Bugzilla – Bug 4712
TCK ParallelExecutionTests Issues
Last modified: 2013-09-06 19:19:42 UTC
1. testInvokeJobWithOnePartitionedStep, testStopRunningPartitionedStep, testStopRestartRunningPartitionedStep - How does this test that anything other than a successful run happened (does not validate that any partitioning or parallel execution of any kind actually occured)?
2. testStopRestartRunningPartitionedStep - Doesn't validate that the state of the job is maintained between runs.
3. testInvokeJobSimpleSplit - job_split_batchlet_4steps has an invalid next element in it so the job shouldn't even start. This test does not validate that anything is executed in parallel.
4. testPartitionedCollectorAnalyzerReducerChunkRestartItemCount10 - Does not validate that any parallization occurs. Does not validate what partitions failed vs didnt. Also does not validate that the job failed for the expected reason.

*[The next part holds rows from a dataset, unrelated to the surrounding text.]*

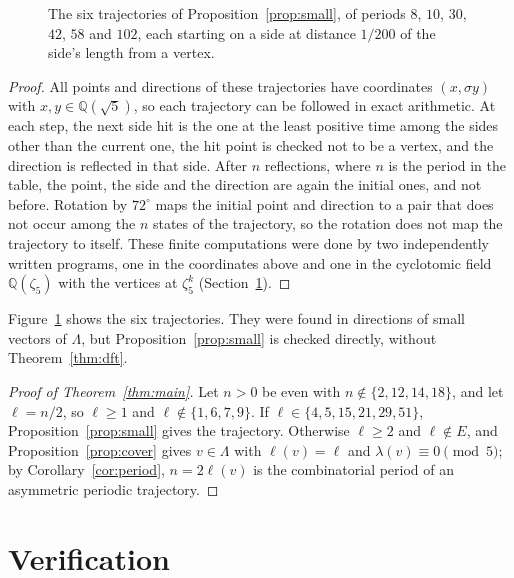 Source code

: \documentclass[11pt]{article}
\theoremstyle{definition}
\theoremstyle{remark}
\begin{document}
\begin{figure}[tb]
\caption{The six trajectories of Proposition~\ref{prop:small}, of periods
$8$, $10$, $30$, $42$, $58$ and $102$, each starting on a side at distance
$1/200$ of the side's length from a vertex.}
\label{fig:paths}
\end{figure}

\begin{proof}
All points and directions of these trajectories have coordinates $(x,\sigma y)$
with $x,y\in\mathbb{Q}(\sqrt5)$, so each trajectory can be followed in
exact arithmetic. At each step, the next side hit is the one at the least
positive time among the sides other than the current one, the hit point is
checked not to be a vertex, and the direction is reflected in that side.
After $n$ reflections, where $n$ is the period in the table, the point,
the side and the direction are again the initial ones, and not before.
Rotation by $72^\circ$ maps the initial point and direction to a pair that
does not occur among the $n$ states of the trajectory, so the rotation does
not map the trajectory to itself. These finite computations were done by
two independently written programs, one in the coordinates above and one
in the cyclotomic field $\mathbb{Q}(\zeta_5)$ with the vertices at
$\zeta_5^k$ (Section~\ref{sec:verification}).
\end{proof}

Figure~\ref{fig:paths} shows the six trajectories. They were found in
directions of small vectors of $\Lambda$,
but Proposition~\ref{prop:small} is checked directly, without
Theorem~\ref{thm:dft}.

\begin{proof}[Proof of Theorem~\ref{thm:main}]
Let $n>0$ be even with $n\notin\{2,12,14,18\}$, and let $\ell=n/2$, so
$\ell\ge1$ and $\ell\notin\{1,6,7,9\}$. If $\ell\in\{4,5,15,21,29,51\}$,
Proposition~\ref{prop:small} gives the trajectory. Otherwise $\ell\ge2$
and $\ell\notin E$, and Proposition~\ref{prop:cover} gives $v\in\Lambda$
with $\ell(v)=\ell$ and $\lambda(v)\equiv0\pmod5$; by
Corollary~\ref{cor:period}, $n=2\ell(v)$ is the combinatorial period of an
asymmetric periodic trajectory.
\end{proof}

\section{Verification}\label{sec:verification}
\end{document}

I realize this is not exactly a timely response. Still, since you took the trouble to post I wanted to complete with a review.
There are no spec issues, just arguments that the tests could have been more thorough.
The first point I'll address is the thought we should have tested that parallel execution really occurs (I assume you mean, e.g., look for interleaved timestamps).
Maybe we didn't publicize this enough but we decided to stick to the letter of the spec, which doesn't prevent an implementation from using a single thread serially to execute each of a step's partitions.
(Though as we just discussed yesterday, coincidentally, we do assume you have at least two threads in that the job executes on a different thread than the JobOperator client).
Replying to the rest of your points:
1. Agree these tests are performing very minimal checks. Maybe stop is a bit interesting in that, assuming the impl is partitioning, we're forcing you to confirm that you view the overall job is stopped. But even for this one, and for the others, there's no checking that we are indeed running partitions.
2. Not sure what you meant by "state of the job" not being maintained. I'll make the observation that it would have been much better to test that the persistent data was maintained across the restart. This is non-trivial since each partition is supposed to get its own copy of the persistent user data. Too bad we didn't include that here, as I don't see it in the later tests either.
Another miss: we probably should have forced the issue in confirming that setting the exit status on a partition thread has no bearing on the job's exit status. The JobContext is just a thread local copy. You noticed this behavior in splits and were a bit surprised by it, so it's clearly non-trivial and would have been nice to cover. (I don't see us covering this elsewhere).
3. The invalid @next has been removed
4. I see your point that the test could indeed pass if any two partitions were to resume and then execute a single chunk (really only partitions #1 and #2 should restart but never partition #0).
Still, this let us test more easily and I'd guess most implementations that pass will have indeed implemented this correctly, though it would have been even better to verify as you mentioned.